== DATASET RECORDS ==

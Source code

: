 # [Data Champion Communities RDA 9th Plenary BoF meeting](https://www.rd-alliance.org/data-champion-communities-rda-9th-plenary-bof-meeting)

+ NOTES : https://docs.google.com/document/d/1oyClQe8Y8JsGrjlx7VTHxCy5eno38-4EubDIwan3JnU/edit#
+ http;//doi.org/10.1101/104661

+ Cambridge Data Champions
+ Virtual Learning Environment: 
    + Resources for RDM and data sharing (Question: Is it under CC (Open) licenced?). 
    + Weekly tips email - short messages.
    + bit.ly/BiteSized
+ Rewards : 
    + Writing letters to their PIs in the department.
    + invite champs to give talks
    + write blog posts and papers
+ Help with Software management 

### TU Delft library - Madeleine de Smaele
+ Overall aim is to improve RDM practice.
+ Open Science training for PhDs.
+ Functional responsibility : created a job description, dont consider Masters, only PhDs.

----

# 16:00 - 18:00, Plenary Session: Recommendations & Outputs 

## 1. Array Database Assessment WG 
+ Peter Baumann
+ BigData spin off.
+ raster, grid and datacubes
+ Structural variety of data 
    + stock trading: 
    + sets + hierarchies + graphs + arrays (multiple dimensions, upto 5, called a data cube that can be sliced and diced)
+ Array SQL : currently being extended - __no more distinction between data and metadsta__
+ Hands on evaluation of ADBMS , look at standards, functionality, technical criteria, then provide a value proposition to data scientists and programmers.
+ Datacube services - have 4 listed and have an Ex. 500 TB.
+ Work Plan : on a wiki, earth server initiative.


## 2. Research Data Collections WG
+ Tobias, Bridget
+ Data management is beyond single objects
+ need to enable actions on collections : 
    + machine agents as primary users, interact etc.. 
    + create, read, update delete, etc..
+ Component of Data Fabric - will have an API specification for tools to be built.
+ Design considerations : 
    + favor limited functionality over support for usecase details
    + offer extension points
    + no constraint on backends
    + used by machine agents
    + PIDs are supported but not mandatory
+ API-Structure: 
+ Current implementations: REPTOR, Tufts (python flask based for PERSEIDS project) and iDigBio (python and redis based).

===

**WORK INSTRUCTIONS:**
Throughout the data above, report every line that contains the string "management".

**ANSWER:**
+ Help with Software management 
+ Data management is beyond single objects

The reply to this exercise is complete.